Gather all lines in the entries that include the word "vercel".
Segment Start: Material for this task
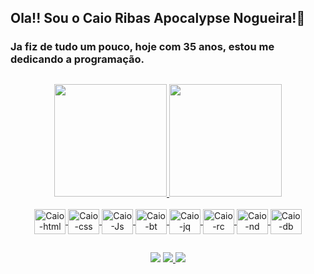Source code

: ## Ola!! Sou o Caio Ribas Apocalypse Nogueira!👋
### Ja fiz de tudo um pouco, hoje com 35 anos, estou me dedicando a programação.
##

<div align="center">
  <a href="https://github.com/caioapoc">
  <img height="180em" src="https://github-readme-stats.vercel.app/api?username=caioapoc&show_icons=true&theme=dark&include_all_commits=true&count_private=true"/>
  <img height="180em" src="https://github-readme-stats.vercel.app/api/top-langs/?username=caioapoc&layout=compact&langs_count=7&theme=dark"/>
</div>
<div align="center" style="display: inline_block"><br>
  <img align="center" alt="Caio-html" height="40" width="50" src="https://cdn.jsdelivr.net/gh/devicons/devicon/icons/html5/html5-original-wordmark.svg" />
  <img align="center" alt="Caio-css" height="40" width="50" src="https://cdn.jsdelivr.net/gh/devicons/devicon/icons/css3/css3-original-wordmark.svg" />
  <img align="center" alt="Caio-Js" height="40" width="50" src="https://cdn.jsdelivr.net/gh/devicons/devicon/icons/javascript/javascript-original.svg" />
  <img align="center" alt="Caio-bt" height="40" width="50" src="https://cdn.jsdelivr.net/gh/devicons/devicon/icons/bootstrap/bootstrap-plain-wordmark.svg" />
  <img align="center" alt="Caio-jq" height="40" width="50" src="https://cdn.jsdelivr.net/gh/devicons/devicon/icons/jquery/jquery-original-wordmark.svg" />
  <img align="center" alt="Caio-rc" height="40" width="50" src="https://cdn.jsdelivr.net/gh/devicons/devicon/icons/react/react-original-wordmark.svg" />
  <img align="center" alt="Caio-nd" height="40" width="50" src="https://cdn.jsdelivr.net/gh/devicons/devicon/icons/nodejs/nodejs-original-wordmark.svg" />
  <img align="center" alt="Caio-db" height="40" width="50" src="https://cdn.jsdelivr.net/gh/devicons/devicon/icons/mongodb/mongodb-original-wordmark.svg" />
  </div>
  
  ##
  
  <div align="center">
 <a href="https://www.linkedin.com/in/caio-ribas-apocalypse-nogueira-2b152210b" target="_blank"><img src="https://img.shields.io/badge/-LinkedIn-%230077B5?style=for-the-badge&logo=linkedin&logoColor=white" target="_blank"></a>
 <a href = "mailto:caio_apocalypse@hotmail.com"><img src="https://img.shields.io/badge/Microsoft_Outlook-0078D4?style=for-the-badge&logo=microsoft-outlook&logoColor=white" target="_blank"> 
 <a href="https://instagram.com/caioapoc" target="_blank"><img src="https://img.shields.io/badge/-Instagram-%23E4405F?style=for-the-badge&logo=instagram&logoColor=white" target="_blank"></a>  
</div>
Segment End: Material for this task
## Output of the exercise
  <img height="180em" src="https://github-readme-stats.vercel.app/api?username=caioapoc&show_icons=true&theme=dark&include_all_commits=true&count_private=true"/>
  <img height="180em" src="https://github-readme-stats.vercel.app/api/top-langs/?username=caioapoc&layout=compact&langs_count=7&theme=dark"/>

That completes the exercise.